Vision is something that is extremely necessary in the automobile industry. Almost all of the initial pioneers of this industry like Karl Benz, Henry Ford and others had a vision which they tried to convert into reality. Some succeeded, some did not. But one way or the other, all of it gradually helped the industry to grow. A somewhat same case happened in India when Ratan Tata took the initiative to solve the plight of the common man. In his mind, Mr. Tata had the concept of a small car for city runs which can take the load of a family.
This was converted into reality in the form of the Tata Nano, the world’s cheapest car, and it became a sensation the day it was announced. The entire world had nothing else to talk about, other than the Nano.
Then it failed.
There are many explanations for why it failed – and what we hear most often is the point that India had turned status-conscious. But there was a time when a car – ANY car – would have been a matter of pride. In our opinion, this was the case even in early 2000s. Can you imagine, in the 1980s and 90s, Indian car magazines used to carry stories and opinions that suggested considering better-built auto rickshaws as family cars?
We are confident that the Nano would have been a hit, if it were launched a decade early. And a superhit, if it were launched in the roaring ’60s. Down below is a render by our in-house artist, Vipin Vathoopan, which gives us an idea how would the Nano look if it was made during the 1960s.
The 1960s was a time when there were only a few car available for the common man in India. Therefore, a small car like the Nano makes sense and could have been an excellent idea at that time. The most popular cars during those years were the Hindustan Ambassador, Premiere Padmini and Standard. The Ambassador was the most popular car back then but it was actually a pretty heavy car with zero focus on drive comfort and ergonomics.
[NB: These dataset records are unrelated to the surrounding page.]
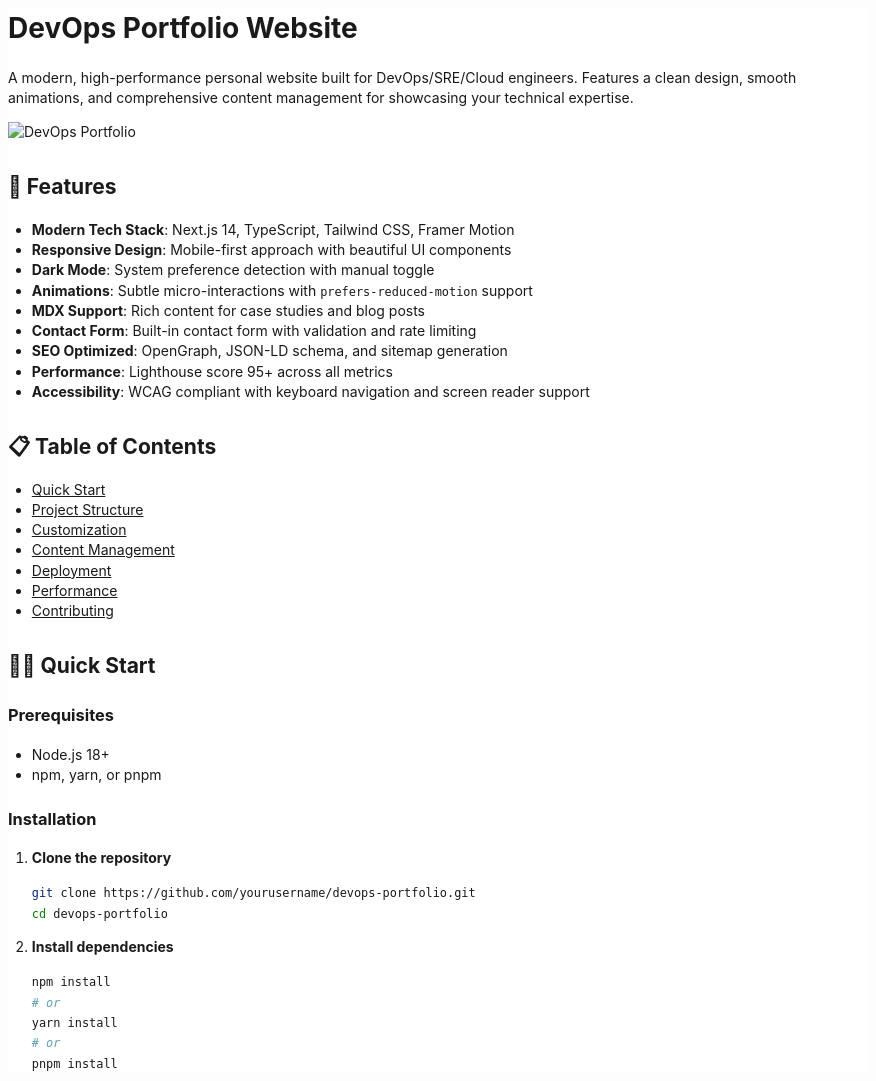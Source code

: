 # DevOps Portfolio Website

A modern, high-performance personal website built for DevOps/SRE/Cloud engineers. Features a clean design, smooth animations, and comprehensive content management for showcasing your technical expertise.

![DevOps Portfolio](https://via.placeholder.com/800x400/10b981/ffffff?text=DevOps+Portfolio)

## 🚀 Features

- **Modern Tech Stack**: Next.js 14, TypeScript, Tailwind CSS, Framer Motion
- **Responsive Design**: Mobile-first approach with beautiful UI components
- **Dark Mode**: System preference detection with manual toggle
- **Animations**: Subtle micro-interactions with `prefers-reduced-motion` support
- **MDX Support**: Rich content for case studies and blog posts
- **Contact Form**: Built-in contact form with validation and rate limiting
- **SEO Optimized**: OpenGraph, JSON-LD schema, and sitemap generation
- **Performance**: Lighthouse score 95+ across all metrics
- **Accessibility**: WCAG compliant with keyboard navigation and screen reader support

## 📋 Table of Contents

- [Quick Start](#quick-start)
- [Project Structure](#project-structure)
- [Customization](#customization)
- [Content Management](#content-management)
- [Deployment](#deployment)
- [Performance](#performance)
- [Contributing](#contributing)

## 🏃‍♂️ Quick Start

### Prerequisites

- Node.js 18+ 
- npm, yarn, or pnpm

### Installation

1. **Clone the repository**
   ```bash
   git clone https://github.com/yourusername/devops-portfolio.git
   cd devops-portfolio
   ```

2. **Install dependencies**
   ```bash
   npm install
   # or
   yarn install
   # or
   pnpm install
   ```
Talking of the design language of this Nano, it has vintage written over it everywhere. The front gets typical round headlamps with the old school Tata badge in between, The boot at the front gets a lever type shiny handle while the number plate is held by a thick slab of shiny metal. The front bumper too is reminiscent of old cars and is placed at the extreme end of the body. The bonnet and the windscreen are not at an obtuse angle to each other which is the case with most cars. Rather, it is made as a single piece in a straight plane, which is the same as on the current Nano.
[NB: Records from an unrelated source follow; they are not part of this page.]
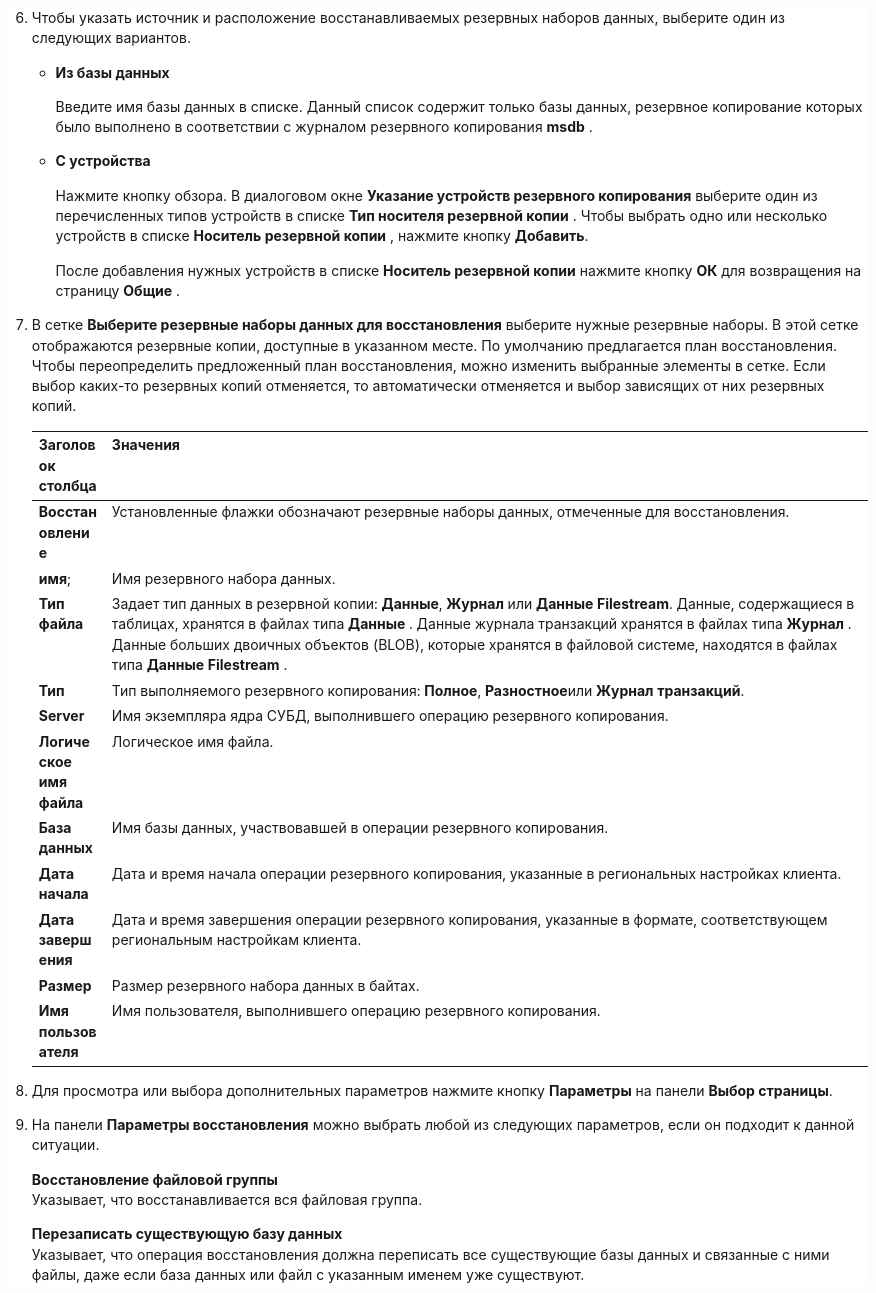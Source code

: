 6.  Чтобы указать источник и расположение восстанавливаемых резервных наборов данных, выберите один из следующих вариантов.  
  
    -   **Из базы данных**  
  
         Введите имя базы данных в списке. Данный список содержит только базы данных, резервное копирование которых было выполнено в соответствии с журналом резервного копирования **msdb** .  
  
    -   **С устройства**  
  
         Нажмите кнопку обзора. В диалоговом окне **Указание устройств резервного копирования** выберите один из перечисленных типов устройств в списке **Тип носителя резервной копии** . Чтобы выбрать одно или несколько устройств в списке **Носитель резервной копии** , нажмите кнопку **Добавить**.  
  
         После добавления нужных устройств в списке **Носитель резервной копии** нажмите кнопку **ОК** для возвращения на страницу **Общие** .  
  
7.  В сетке **Выберите резервные наборы данных для восстановления** выберите нужные резервные наборы. В этой сетке отображаются резервные копии, доступные в указанном месте. По умолчанию предлагается план восстановления. Чтобы переопределить предложенный план восстановления, можно изменить выбранные элементы в сетке. Если выбор каких-то резервных копий отменяется, то автоматически отменяется и выбор зависящих от них резервных копий.  
  
    |Заголовок столбца|Значения|  
    |-----------------|------------|  
    |**Восстановление**|Установленные флажки обозначают резервные наборы данных, отмеченные для восстановления.|  
    |**имя**;|Имя резервного набора данных.|  
    |**Тип файла**|Задает тип данных в резервной копии: **Данные**, **Журнал** или **Данные Filestream**. Данные, содержащиеся в таблицах, хранятся в файлах типа **Данные** . Данные журнала транзакций хранятся в файлах типа **Журнал** . Данные больших двоичных объектов (BLOB), которые хранятся в файловой системе, находятся в файлах типа **Данные Filestream** .|  
    |**Тип**|Тип выполняемого резервного копирования: **Полное**, **Разностное**или **Журнал транзакций**.|  
    |**Server**|Имя экземпляра ядра СУБД, выполнившего операцию резервного копирования.|  
    |**Логическое имя файла**|Логическое имя файла.|  
    |**База данных**|Имя базы данных, участвовавшей в операции резервного копирования.|  
    |**Дата начала**|Дата и время начала операции резервного копирования, указанные в региональных настройках клиента.|  
    |**Дата завершения**|Дата и время завершения операции резервного копирования, указанные в формате, соответствующем региональным настройкам клиента.|  
    |**Размер**|Размер резервного набора данных в байтах.|  
    |**Имя пользователя**|Имя пользователя, выполнившего операцию резервного копирования.|  
  
8.  Для просмотра или выбора дополнительных параметров нажмите кнопку **Параметры** на панели **Выбор страницы**.  
  
9. На панели **Параметры восстановления** можно выбрать любой из следующих параметров, если он подходит к данной ситуации.  
  
     **Восстановление файловой группы**  
     Указывает, что восстанавливается вся файловая группа.  
  
     **Перезаписать существующую базу данных**  
     Указывает, что операция восстановления должна переписать все существующие базы данных и связанные с ними файлы, даже если база данных или файл с указанным именем уже существуют.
The side mirrors and the door handles both are covered in a shiny metal and designed like the typical 60s car. Another highlight of this retro spec Nano is its white rim wheels, which put a seal on its 1960-ness. The wheel hub cap is a circular steel piece, which again is detailing at its best. The colour theme of red and white matches the era too. Notice that the overall silhouette remains the same as the present time Nano but various changes have made it go back in time.
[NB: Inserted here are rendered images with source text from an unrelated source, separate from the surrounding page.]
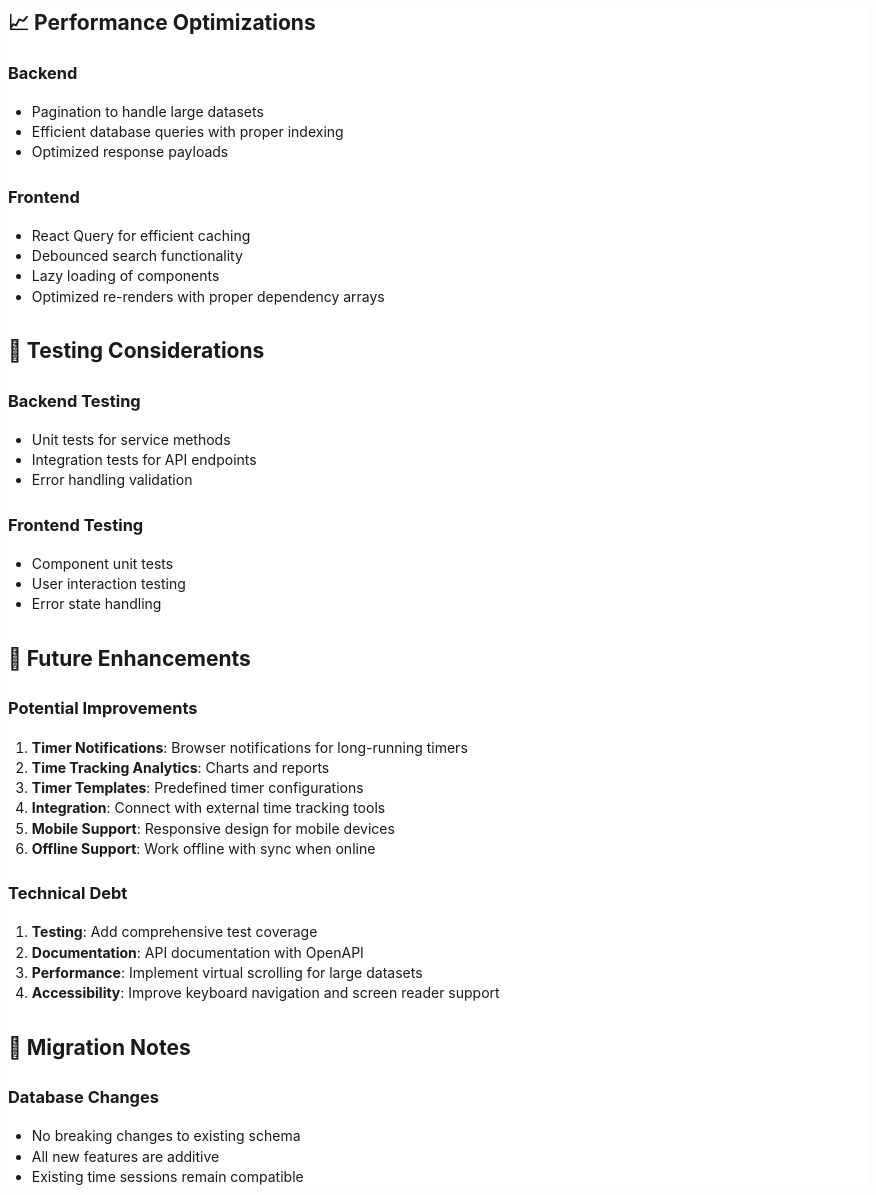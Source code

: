## 📈 Performance Optimizations

### Backend
- Pagination to handle large datasets
- Efficient database queries with proper indexing
- Optimized response payloads

### Frontend
- React Query for efficient caching
- Debounced search functionality
- Lazy loading of components
- Optimized re-renders with proper dependency arrays

## 🧪 Testing Considerations

### Backend Testing
- Unit tests for service methods
- Integration tests for API endpoints
- Error handling validation

### Frontend Testing
- Component unit tests
- User interaction testing
- Error state handling

## 🚀 Future Enhancements

### Potential Improvements
1. **Timer Notifications**: Browser notifications for long-running timers
2. **Time Tracking Analytics**: Charts and reports
3. **Timer Templates**: Predefined timer configurations
4. **Integration**: Connect with external time tracking tools
5. **Mobile Support**: Responsive design for mobile devices
6. **Offline Support**: Work offline with sync when online

### Technical Debt
1. **Testing**: Add comprehensive test coverage
2. **Documentation**: API documentation with OpenAPI
3. **Performance**: Implement virtual scrolling for large datasets
4. **Accessibility**: Improve keyboard navigation and screen reader support

## 📝 Migration Notes

### Database Changes
- No breaking changes to existing schema
- All new features are additive
- Existing time sessions remain compatible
A small and cheap car like the retro Tata Nano could have turned the tables at that time, both for the people of India as well as Tata. The same concept was applied by Suzuki in 1983 when it launched the Alto in India, rebadged as the 800 SS80. It went on to become a huge success and is still in production today, albeit in a different form factor. The 800 was hit in the first place because of its low price tag, light weight, ease of operation and good fuel economy. All of this could easily be achieved easily by the retro Nano had the concept been given a thought before.
Though Tata had been making vehicles since 1954 for commercial usage, its foray into the private and passenger vehicle market happened only in 1991 with the entry of the Sierra. However, if the company has turned towards the passenger segment cars first and built something like the Nano, there was no doubt it would have been a big hit. The world’s cheapest car will soon be discontinued as it will not be able to meet the upcoming government safety and emission norms. It will be remembered as a remarkable car, killed off by poor marketing strategy mainly. No doubt it would be picked up by B-Schools sooner or later as a classic case study how marketing can ruin a well thought of product.